Problem to solve — Extract each line of the records below that contains the word "data".

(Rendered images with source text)
Segment Open

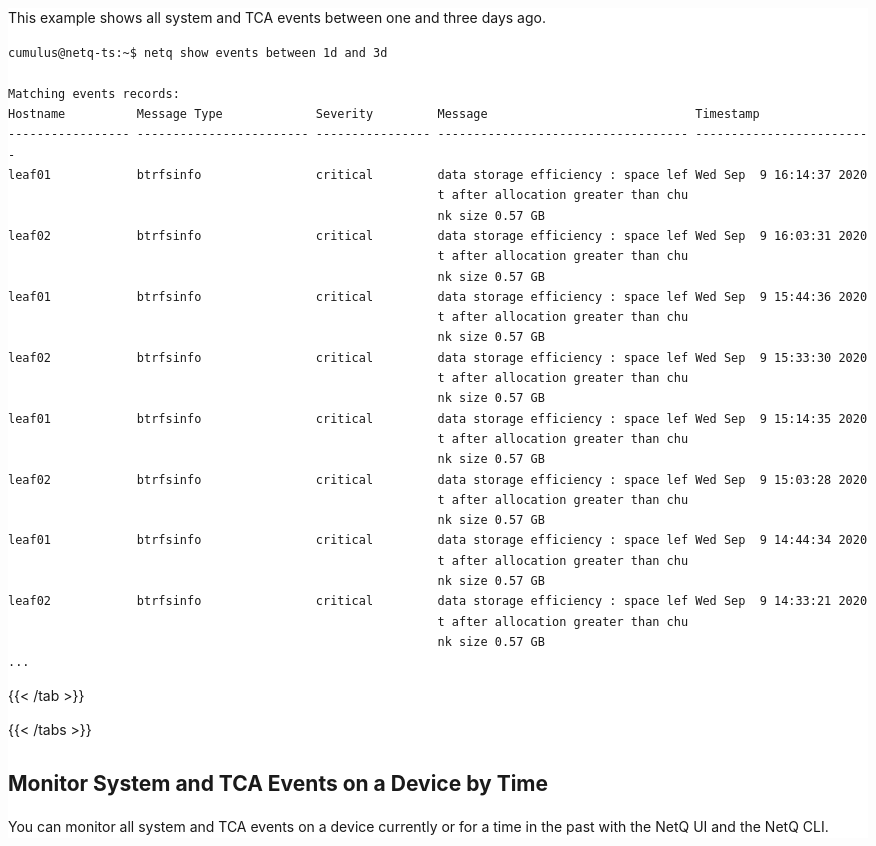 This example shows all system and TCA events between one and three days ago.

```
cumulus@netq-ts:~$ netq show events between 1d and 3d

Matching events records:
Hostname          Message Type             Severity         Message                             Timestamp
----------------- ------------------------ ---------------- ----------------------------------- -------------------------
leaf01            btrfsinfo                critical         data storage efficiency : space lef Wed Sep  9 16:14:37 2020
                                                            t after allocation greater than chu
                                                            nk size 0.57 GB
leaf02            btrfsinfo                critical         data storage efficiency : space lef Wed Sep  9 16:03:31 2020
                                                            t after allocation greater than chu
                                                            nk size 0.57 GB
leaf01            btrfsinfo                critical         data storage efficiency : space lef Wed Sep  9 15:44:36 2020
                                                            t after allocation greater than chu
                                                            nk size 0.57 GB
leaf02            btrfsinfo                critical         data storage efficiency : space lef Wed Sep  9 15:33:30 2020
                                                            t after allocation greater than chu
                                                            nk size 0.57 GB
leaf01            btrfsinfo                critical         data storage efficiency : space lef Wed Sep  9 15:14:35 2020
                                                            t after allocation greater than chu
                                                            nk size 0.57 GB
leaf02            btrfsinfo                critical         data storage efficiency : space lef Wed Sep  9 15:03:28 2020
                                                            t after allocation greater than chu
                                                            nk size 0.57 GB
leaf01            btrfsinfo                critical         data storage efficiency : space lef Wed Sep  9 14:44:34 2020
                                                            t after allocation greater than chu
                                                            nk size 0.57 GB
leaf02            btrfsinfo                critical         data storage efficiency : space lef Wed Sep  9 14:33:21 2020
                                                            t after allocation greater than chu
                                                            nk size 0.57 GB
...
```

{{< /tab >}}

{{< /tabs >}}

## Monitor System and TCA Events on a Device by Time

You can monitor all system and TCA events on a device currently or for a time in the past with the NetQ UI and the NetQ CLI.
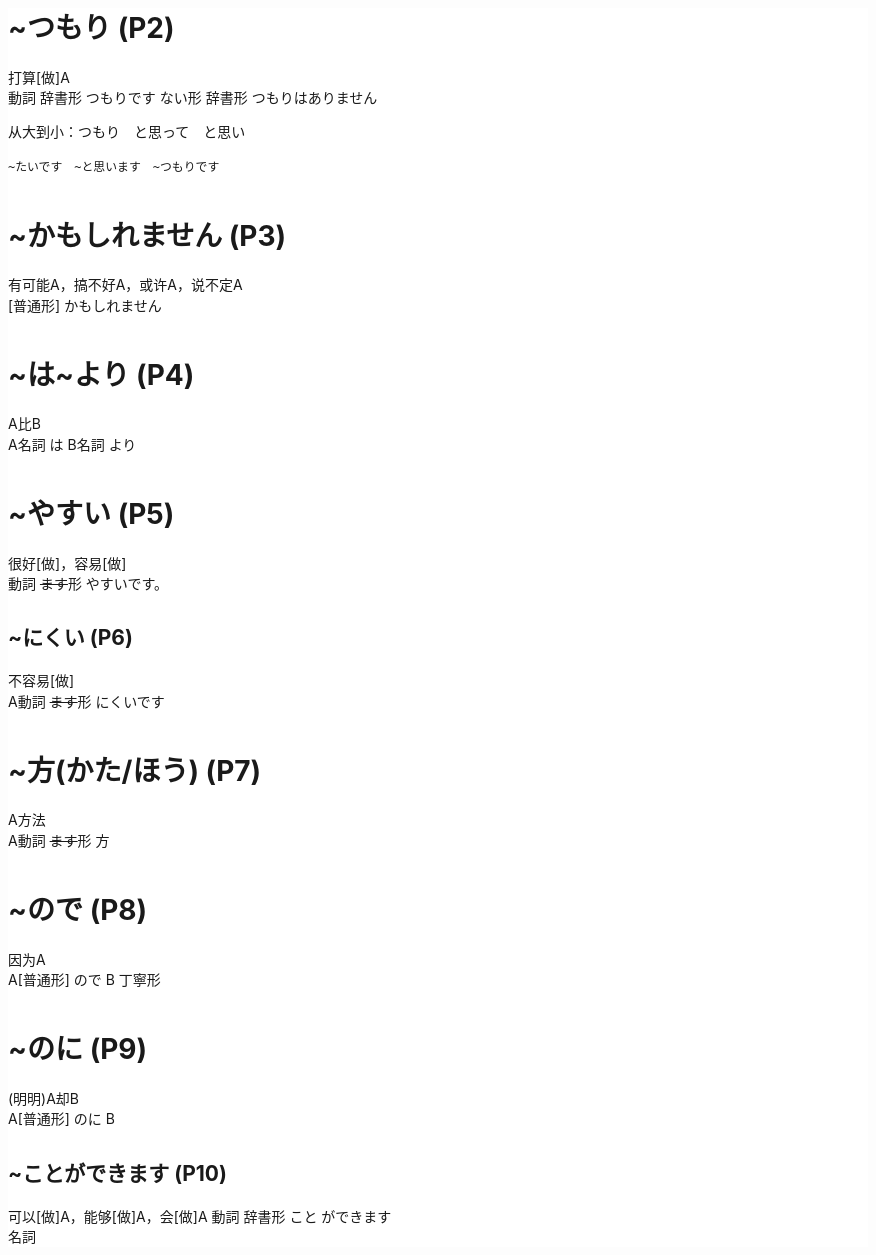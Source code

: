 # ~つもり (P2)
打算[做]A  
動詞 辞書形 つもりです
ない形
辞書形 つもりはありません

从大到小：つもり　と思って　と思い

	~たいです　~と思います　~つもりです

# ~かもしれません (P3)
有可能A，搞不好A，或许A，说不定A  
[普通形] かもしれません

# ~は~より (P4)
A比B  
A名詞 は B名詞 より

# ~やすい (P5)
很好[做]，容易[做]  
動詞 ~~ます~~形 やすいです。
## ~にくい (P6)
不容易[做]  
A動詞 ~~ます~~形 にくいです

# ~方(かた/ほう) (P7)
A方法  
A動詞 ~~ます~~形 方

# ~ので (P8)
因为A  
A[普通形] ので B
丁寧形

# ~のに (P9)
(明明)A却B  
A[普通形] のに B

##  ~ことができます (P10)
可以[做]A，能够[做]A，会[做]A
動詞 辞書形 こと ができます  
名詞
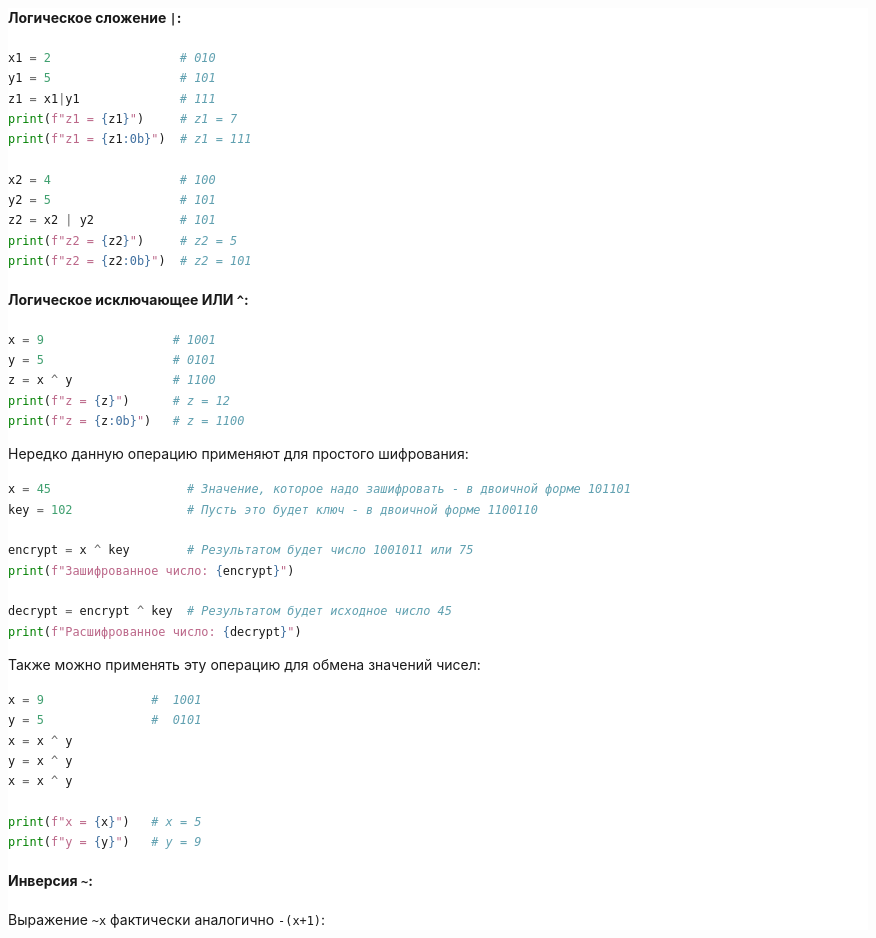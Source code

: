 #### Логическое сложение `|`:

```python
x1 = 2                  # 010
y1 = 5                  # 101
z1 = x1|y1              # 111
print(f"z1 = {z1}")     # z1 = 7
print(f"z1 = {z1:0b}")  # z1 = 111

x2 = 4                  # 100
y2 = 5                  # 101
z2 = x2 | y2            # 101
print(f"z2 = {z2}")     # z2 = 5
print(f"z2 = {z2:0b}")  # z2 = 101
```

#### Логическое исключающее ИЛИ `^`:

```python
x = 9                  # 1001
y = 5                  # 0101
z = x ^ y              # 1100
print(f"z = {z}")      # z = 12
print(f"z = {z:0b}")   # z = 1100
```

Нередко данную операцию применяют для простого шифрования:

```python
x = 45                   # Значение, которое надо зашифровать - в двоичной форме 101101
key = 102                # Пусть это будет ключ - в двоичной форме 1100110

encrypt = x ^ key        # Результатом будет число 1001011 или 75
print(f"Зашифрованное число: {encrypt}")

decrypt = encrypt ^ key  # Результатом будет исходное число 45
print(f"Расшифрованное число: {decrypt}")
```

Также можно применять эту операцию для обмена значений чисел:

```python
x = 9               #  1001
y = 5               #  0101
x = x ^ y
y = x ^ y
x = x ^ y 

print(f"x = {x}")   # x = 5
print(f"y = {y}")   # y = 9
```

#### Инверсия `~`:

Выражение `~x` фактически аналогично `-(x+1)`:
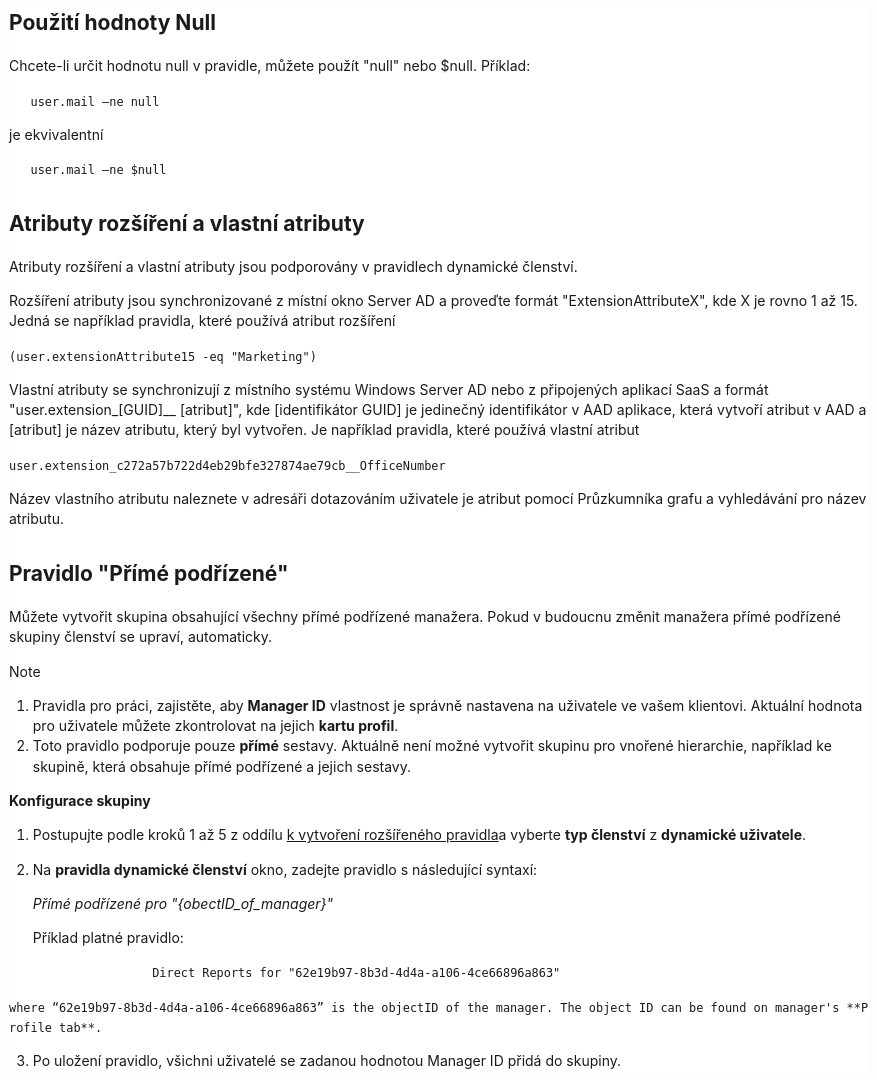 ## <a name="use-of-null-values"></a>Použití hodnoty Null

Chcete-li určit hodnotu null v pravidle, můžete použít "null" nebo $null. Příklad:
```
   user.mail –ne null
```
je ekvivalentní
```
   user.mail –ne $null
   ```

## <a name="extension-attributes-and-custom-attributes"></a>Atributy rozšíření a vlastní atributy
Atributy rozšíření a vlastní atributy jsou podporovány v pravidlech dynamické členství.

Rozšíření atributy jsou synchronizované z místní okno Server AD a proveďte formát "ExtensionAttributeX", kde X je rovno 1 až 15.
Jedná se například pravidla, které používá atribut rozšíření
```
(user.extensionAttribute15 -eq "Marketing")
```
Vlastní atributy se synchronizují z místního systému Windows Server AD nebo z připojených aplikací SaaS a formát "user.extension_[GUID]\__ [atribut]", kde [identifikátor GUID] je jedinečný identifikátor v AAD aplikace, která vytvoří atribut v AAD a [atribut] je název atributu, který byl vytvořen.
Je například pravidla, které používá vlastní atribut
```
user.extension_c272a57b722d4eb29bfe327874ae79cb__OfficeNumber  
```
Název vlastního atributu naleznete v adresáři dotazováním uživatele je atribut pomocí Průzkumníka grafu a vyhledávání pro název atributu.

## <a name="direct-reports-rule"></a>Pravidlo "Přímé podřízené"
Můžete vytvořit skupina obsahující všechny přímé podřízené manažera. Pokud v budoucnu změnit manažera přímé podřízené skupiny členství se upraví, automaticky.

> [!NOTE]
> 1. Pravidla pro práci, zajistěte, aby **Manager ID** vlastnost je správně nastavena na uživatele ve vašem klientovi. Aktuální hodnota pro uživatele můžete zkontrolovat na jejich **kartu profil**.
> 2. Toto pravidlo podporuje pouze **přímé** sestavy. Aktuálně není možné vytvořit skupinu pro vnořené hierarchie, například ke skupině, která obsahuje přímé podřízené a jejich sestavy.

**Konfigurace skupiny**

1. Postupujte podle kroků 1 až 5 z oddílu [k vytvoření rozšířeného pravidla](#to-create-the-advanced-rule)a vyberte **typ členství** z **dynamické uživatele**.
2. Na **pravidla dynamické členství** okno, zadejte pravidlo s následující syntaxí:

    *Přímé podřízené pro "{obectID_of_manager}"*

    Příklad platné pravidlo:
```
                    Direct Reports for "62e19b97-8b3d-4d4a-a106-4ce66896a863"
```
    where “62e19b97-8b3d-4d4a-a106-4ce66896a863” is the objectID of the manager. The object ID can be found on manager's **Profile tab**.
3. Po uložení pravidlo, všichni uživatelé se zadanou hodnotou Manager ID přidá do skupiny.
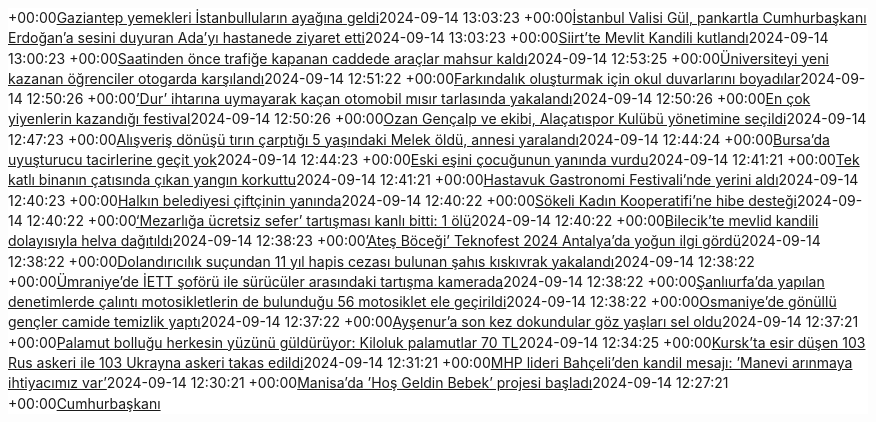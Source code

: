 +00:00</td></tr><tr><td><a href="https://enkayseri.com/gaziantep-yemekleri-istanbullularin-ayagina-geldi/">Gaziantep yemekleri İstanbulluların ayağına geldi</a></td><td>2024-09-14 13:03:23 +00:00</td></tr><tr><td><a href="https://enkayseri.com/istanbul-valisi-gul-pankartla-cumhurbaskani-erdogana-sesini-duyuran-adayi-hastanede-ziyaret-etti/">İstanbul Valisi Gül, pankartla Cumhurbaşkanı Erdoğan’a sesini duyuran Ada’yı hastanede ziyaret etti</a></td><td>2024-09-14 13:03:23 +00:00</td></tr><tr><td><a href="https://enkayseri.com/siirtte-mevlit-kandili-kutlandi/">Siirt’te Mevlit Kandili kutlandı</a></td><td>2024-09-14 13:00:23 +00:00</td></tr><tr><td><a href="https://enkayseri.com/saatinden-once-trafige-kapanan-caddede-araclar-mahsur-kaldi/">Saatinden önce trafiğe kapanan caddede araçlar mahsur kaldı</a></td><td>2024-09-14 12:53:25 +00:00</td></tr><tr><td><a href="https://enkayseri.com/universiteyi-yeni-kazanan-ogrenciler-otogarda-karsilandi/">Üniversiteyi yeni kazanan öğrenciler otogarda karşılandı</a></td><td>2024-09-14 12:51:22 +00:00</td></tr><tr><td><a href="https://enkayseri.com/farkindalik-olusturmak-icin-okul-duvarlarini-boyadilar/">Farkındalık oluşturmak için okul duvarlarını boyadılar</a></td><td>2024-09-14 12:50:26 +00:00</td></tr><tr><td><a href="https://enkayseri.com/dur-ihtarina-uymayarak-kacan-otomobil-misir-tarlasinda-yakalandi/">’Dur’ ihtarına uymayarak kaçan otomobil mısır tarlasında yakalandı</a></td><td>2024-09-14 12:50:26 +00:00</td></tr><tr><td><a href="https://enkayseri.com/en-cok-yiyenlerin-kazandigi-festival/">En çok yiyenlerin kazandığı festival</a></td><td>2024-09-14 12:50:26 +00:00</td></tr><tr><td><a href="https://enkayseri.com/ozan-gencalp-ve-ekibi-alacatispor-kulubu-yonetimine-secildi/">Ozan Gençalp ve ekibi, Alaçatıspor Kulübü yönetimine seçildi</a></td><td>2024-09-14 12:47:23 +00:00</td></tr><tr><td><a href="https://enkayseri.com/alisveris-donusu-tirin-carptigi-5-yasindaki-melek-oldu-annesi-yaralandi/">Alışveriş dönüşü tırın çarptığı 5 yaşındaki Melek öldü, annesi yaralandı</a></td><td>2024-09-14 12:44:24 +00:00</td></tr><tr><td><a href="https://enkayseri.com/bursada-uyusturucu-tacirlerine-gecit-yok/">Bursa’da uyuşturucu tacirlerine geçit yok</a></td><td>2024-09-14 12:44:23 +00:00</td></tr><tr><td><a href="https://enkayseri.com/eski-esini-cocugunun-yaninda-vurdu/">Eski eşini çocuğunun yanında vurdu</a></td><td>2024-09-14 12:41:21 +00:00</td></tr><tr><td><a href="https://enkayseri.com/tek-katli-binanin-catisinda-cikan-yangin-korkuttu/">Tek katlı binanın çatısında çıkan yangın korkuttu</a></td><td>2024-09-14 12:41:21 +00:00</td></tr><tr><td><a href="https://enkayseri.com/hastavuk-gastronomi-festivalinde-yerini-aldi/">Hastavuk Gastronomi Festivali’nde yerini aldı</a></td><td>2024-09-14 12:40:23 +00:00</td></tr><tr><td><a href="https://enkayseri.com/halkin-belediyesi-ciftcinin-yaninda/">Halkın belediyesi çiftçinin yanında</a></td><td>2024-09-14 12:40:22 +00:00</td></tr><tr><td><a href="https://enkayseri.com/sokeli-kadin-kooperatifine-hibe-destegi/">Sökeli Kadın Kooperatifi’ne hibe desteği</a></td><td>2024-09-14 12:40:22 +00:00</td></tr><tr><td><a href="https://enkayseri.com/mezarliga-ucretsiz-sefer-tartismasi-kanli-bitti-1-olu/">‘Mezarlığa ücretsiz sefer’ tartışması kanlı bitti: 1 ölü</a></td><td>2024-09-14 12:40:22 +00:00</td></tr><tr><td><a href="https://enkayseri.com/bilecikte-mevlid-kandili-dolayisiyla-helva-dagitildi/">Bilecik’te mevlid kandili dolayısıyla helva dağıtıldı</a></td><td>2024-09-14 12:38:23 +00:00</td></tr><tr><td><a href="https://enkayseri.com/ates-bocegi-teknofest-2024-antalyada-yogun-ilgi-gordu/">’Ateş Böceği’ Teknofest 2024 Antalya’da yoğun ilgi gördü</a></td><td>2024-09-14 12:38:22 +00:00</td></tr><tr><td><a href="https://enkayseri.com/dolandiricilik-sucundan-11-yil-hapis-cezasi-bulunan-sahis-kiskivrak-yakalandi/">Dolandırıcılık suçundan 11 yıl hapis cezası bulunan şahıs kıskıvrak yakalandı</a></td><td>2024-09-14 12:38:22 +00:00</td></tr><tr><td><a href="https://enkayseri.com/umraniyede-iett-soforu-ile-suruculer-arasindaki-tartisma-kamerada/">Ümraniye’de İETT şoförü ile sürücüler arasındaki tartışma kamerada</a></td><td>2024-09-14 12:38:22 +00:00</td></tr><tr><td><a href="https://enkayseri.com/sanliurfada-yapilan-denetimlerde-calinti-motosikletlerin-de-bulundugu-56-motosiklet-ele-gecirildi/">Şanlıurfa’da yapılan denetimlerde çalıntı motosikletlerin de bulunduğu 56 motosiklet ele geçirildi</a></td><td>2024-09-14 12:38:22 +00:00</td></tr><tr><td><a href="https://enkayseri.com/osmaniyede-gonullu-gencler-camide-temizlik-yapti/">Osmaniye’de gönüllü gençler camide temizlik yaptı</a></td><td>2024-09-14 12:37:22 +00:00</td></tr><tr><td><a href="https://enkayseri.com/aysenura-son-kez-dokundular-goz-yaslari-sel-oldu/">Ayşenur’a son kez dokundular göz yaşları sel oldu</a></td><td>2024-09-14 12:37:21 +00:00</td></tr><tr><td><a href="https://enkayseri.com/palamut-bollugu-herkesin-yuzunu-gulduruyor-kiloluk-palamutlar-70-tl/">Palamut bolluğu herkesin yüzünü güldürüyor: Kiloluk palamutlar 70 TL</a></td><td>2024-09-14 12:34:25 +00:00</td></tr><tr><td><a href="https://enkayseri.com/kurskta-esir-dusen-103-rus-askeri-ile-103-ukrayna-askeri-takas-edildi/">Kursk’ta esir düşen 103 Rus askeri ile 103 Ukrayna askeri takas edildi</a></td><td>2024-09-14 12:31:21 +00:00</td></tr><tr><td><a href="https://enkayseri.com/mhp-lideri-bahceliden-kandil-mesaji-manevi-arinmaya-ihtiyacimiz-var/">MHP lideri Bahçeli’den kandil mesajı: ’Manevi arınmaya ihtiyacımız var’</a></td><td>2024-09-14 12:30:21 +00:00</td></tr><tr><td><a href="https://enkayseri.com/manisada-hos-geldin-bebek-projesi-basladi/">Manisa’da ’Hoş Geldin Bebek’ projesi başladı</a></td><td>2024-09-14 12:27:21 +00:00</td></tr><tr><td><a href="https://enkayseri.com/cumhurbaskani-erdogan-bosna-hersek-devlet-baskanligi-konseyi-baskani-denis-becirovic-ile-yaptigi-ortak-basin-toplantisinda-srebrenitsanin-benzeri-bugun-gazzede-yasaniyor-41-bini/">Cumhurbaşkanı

Segment Closed

Response area —
leaf01            btrfsinfo                critical         data storage efficiency : space lef Wed Sep  9 16:14:37 2020
leaf02            btrfsinfo                critical         data storage efficiency : space lef Wed Sep  9 16:03:31 2020
leaf01            btrfsinfo                critical         data storage efficiency : space lef Wed Sep  9 15:44:36 2020
leaf02            btrfsinfo                critical         data storage efficiency : space lef Wed Sep  9 15:33:30 2020
leaf01            btrfsinfo                critical         data storage efficiency : space lef Wed Sep  9 15:14:35 2020
leaf02            btrfsinfo                critical         data storage efficiency : space lef Wed Sep  9 15:03:28 2020
leaf01            btrfsinfo                critical         data storage efficiency : space lef Wed Sep  9 14:44:34 2020
leaf02            btrfsinfo                critical         data storage efficiency : space lef Wed Sep  9 14:33:21 2020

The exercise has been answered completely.